Output exactly the lines that run from the top of the entries to the line holding "Wieder reicht es", including both of those lines.

(Dataset records begins)

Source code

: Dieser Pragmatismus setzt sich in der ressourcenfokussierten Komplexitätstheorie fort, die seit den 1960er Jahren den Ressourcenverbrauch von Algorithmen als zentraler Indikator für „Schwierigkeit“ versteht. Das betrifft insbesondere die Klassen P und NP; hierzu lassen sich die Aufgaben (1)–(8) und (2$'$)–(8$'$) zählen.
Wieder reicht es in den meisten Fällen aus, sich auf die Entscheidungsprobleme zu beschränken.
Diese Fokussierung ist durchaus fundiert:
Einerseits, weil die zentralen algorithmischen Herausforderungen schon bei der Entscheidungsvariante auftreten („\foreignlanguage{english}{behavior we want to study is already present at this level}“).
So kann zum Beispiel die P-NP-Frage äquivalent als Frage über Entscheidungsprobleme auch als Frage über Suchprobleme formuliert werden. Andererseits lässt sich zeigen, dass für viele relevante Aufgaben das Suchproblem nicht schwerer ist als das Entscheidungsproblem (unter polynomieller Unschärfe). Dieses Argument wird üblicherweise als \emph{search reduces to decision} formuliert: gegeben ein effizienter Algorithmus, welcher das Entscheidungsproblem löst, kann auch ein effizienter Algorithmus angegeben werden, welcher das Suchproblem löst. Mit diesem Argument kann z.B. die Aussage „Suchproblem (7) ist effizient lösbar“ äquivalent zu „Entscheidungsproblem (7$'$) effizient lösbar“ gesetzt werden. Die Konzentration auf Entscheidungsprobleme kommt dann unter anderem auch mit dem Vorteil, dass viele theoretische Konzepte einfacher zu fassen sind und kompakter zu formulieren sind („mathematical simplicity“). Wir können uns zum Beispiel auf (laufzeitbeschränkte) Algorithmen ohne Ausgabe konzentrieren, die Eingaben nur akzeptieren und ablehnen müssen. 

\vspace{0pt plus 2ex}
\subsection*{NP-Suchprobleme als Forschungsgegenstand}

(Dataset records ends)

▶ **Answer section**:
Source code

: Dieser Pragmatismus setzt sich in der ressourcenfokussierten Komplexitätstheorie fort, die seit den 1960er Jahren den Ressourcenverbrauch von Algorithmen als zentraler Indikator für „Schwierigkeit“ versteht. Das betrifft insbesondere die Klassen P und NP; hierzu lassen sich die Aufgaben (1)–(8) und (2$'$)–(8$'$) zählen.
Wieder reicht es in den meisten Fällen aus, sich auf die Entscheidungsprobleme zu beschränken.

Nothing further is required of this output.